Underwriting vs Market Making vs Brokerage vs Investment Banking Guys there are thin lines among these. Can someone highlight that?
Underwriting - For IPO’s - the Investment Bank takes on the issuance (and risk) and sells it. Market Making - Selling from own inventory. (Market Makers) Broker - Someone who sets up the deals, Investment Bank - A institution that is involved in multiple lines - M+A, Private Equity, Underwriting, etc… Just to add a true definition of an Investment Bank An individual or institution which acts as an underwriter or agent for corporations and municipalities issuing securities. Most also maintain broker/dealer operations, maintain markets for previously issued securities, and offer advisory services to investors. investment banks also have a large role in facilitating mergers and acquisitions, private equity placements and corporate restructuring. Unlike traditional banks, investment banks do not accept deposits from and provide loans to individuals. also called investment banker. http://www.investorwords.com/2602/investment_bank.html#ixzz1O68gucYo
Someone correct me if I am wrong but… Investment banking usually is a firm that does underwriting and market making, and sometimes has a brokerage division. Investment banking usually entails being corporate advisors, basically advising companies in times of mergers, acquisitions, sales, IPOs, etc… Underwriting is the step after performing due diligence on a firm and agreeing to assume the risk of selling shares or debt on their behalf. Market making is purchasing and selling a particular security type or commodity in the hopes of making money off of the spread. Securities are usually never held longer than a day. Brokerage is a group of brokers who sell securities to clients.
CFAPlay Wrote: ------------------------------------------------------- > Someone correct me if I am wrong but… > > Investment banking usually is a firm that does > underwriting and market making, and sometimes has > a brokerage division. Investment banking usually > entails being corporate advisors, basically > advising companies in times of mergers, > acquisitions, sales, IPOs, etc… > > Underwriting is the step after performing due > diligence on a firm and agreeing to assume the > risk of selling shares or debt on their behalf. > > Market making is purchasing and selling a > particular security type or commodity in the hopes > of making money off of the spread. Securities are > usually never held longer than a day. > > Brokerage is a group of brokers who sell > securities to clients. I believe there are diff types of market makers - some that do hold for more than a day. I forgot the right word…
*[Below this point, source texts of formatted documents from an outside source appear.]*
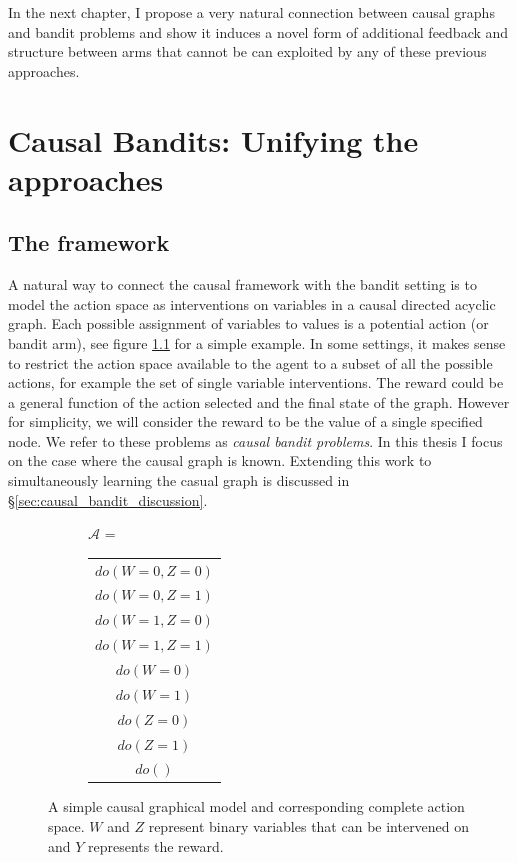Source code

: \documentclass[11pt,a4paper,oneside]{book}
\newcommand{\actionspace}{\mathcal{A}}
\theoremstyle{plain}
\theoremstyle{definition}
\begin{document}
In the next chapter, I propose a very natural connection between causal graphs and bandit problems and show it induces a novel form of additional feedback and structure between arms that cannot be can exploited by any of these previous approaches. 


\chapter{Causal Bandits: Unifying the approaches}

\section{The framework}
\label{sec:intro_causal_bandit}
A natural way to connect the causal framework with the bandit setting is to model the action space as interventions on variables in a causal directed acyclic graph. Each possible assignment of variables to values is a potential action (or bandit arm), see figure \ref{fig:unify_frameworks} for a simple example. In some settings, it makes sense to restrict the action space available to the agent to a subset of all the possible actions, for example the set of single variable interventions. The reward could be a general function of the action selected and the final state of the graph. However for simplicity, we will consider the reward to be the value of a single specified node. We refer to these problems as \emph{causal bandit problems}. In this thesis I focus on the case where the causal graph is known. Extending this work to simultaneously learning the casual graph is discussed in \S\ref{sec:causal_bandit_discussion}.

\begin{figure}
\centering
\begin{subfigure}[c]{0.3\textwidth}
\end{subfigure}
\begin{subfigure}[t]{0.4\textwidth}
$\actionspace$ = \begin{tabular}{|c|}
	\hline
  $do(W=0,Z=0)$ \\
  $do(W=0,Z=1)$ \\
  $do(W=1,Z=0)$ \\
  $do(W=1,Z=1)$ \\
  \hline
  $do(W=0)$ \\
  $do(W=1)$ \\
  $do(Z=0)$ \\
  $do(Z=1)$ \\
  $do()$ \\
  \hline
\end{tabular}
\end{subfigure}
\caption{A simple causal graphical model and corresponding complete action space. $W$ and $Z$ represent binary variables that can be intervened on and $Y$ represents the reward.}
\label{fig:unify_frameworks}
\end{figure} 
\end{document}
I guess most difficult to understand is the difference between a broker and a market maker. Basically, the market maker as already mentioned will buy and sell in certain products, e.g. Treasury Bonds (Market Maker for Treasury Bonds), at all times from clients and will try to make money with the Bid/Ask-Spread. So they buy the bonds into their trading books and try to sell them to other clients or even other Market Makers. --> Important part here is that the market maker actually takes the bond into his book/inventory and holds them for some time. In contrast, a broker never buys bonds/stocks to hold them for some time but only tries to arrange a trade between different market participants, e.g. if I am a Market Maker, I can call my broker and ask him to find me a buyer somewhere in the market for a certain bond where I am a seller. So the broker will try to find me a buyer and arranges the trade, and is therefore compensated with a % fee. Clear? Underwriting occurs when an Investment Bank obliges in an IPO/Bond Sale on the primary market to take the rest of the bonds/stocks that are not sold on their own books.